Сет подталкивает папку к моей руке с улыбкой, я отдергиваю руку.

— Ничего страшного, она не укусит вас. Когда мы наконец-то стали беседовать с Фишером, он сообщил, что раньше, когда был моложе писал журналы-дневники. Я предложил ему снова писать дневник. Он записывал разные вещи, которые даже с трудом мог вспомнить, но я знал, что это может помочь. Он хотел вспомнить все, что натворил, понимая, что это будет тяжело для него. Он отдавал себе отчет, что единственный способ для него стать лучше это пережить все заново каждый момент, когда он слетел с катушек.

Положив папку себе на колени, я запускаю на нее руки. Я читала страницы из его журнала-дневника о том времени, когда мы были моложе, когда он впервые увидел меня, и о наших отношениях, которые были настолько прекрасные. Я до смерти боюсь, что эта папка раздавит, разрежет меня пополам.

Сет встает со стула, проходя мимо пожимает мне плечо.

— Чтобы прийти к хорошему, иногда нужно пережить плохое.

Он быстро удаляется из комнаты, оставляя меня одну. Глубоко вздохнув, я прижимаю папку к груди и встаю из-за стола, направляясь в библиотеку, чтобы свернуться в кресле в углу, рядом с камином. Дрожащей рукой, я открываю папку и вытаскиваю первую страницу, заполненную аккуратным, ровным почерком Фишера.

Я начинаю читать и понимаю, что он описывает примерно тот день, когда вернулся домой со своих последних боевых действий, мы занимались сексом на кухне. Мы уже говорили с ним на эту тему, насколько он корил себя за свои действия, и я сделала все возможное, чтобы убедить его в обратном.

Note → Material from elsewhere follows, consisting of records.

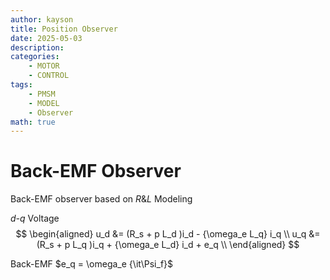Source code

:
 ```yaml
---
author: kayson
title: Position Observer
date: 2025-05-03
description: 
categories:
    - MOTOR
    - CONTROL
tags: 
    - PMSM
    - MODEL
    - Observer
math: true
---
```

# Back-EMF Observer

Back-EMF observer based on *R*&*L* Modeling

*d-q* Voltage
$$
\begin{aligned}
    u_d &= (R_s + p L_d )i_d - {\omega_e L_q} i_q \\ 
    u_q &= (R_s + p L_q )i_q + {\omega_e L_d} i_d + e_q \\
\end{aligned}
$$

Back-EMF $e_q = \omega_e {\it\Psi_f}$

Воспоминания, как он переживал и мучился в тот вечер, заставляют приложить руку к груди, чтобы остановить боль. Он наблюдал за мной спящей, проводя пальцами по оставленным синякам на моих бедрах, плача от ненависти и злости на самого себя. Он решил, что сильно обидел меня, запаниковал от того, что я могу его возненавидеть, направившись в туалет испытал ужасные галлюцинации.

Я закрываю рот рукой, потому что по щекам текут тихие слезы от прочитанного, что происходило в его разрушенном разуме той ночью, когда я легла спать такой счастливой и удовлетворенной, а проснулась на следующее утро с мужем, который даже не смотрел в мою сторону, не говоря уже о том, чтобы просто прикоснуться ко мне.

Я переворачиваю страницу и перехожу на следующую запись в журнале-дневнике, это именно тот день, когда я вернулась домой и застала его пакующим мои вещи, приказывающим убираться из нашего дома. То, что я читаю напоминает мне вымышленный триллер, когда он рассказывает о том, что слышал взрыв бомбы и рыскает по нашему дому в поисках врага, которого не нет. Мое надломленное сердце разрывается пополам, когда я читаю строки, как он полз через нашу спальню, полагая, что находится по-прежнему в пустыне, и ему необходимо бороться за свою жизнь. Я еще сильнее заплакала, когда дошла до фразы, что напугала его вернувшись домой, и он автоматически потянулся за пистолетом, которого у него не было на бедре. Он так боялся, что может причинить мне боль, так боялся, что не сможет отделить реальность от своих галлюцинаций, что он не мог ничего придумать лучше, кроме как убрать меня подальше от него, туда, где я точно буду в безопасности.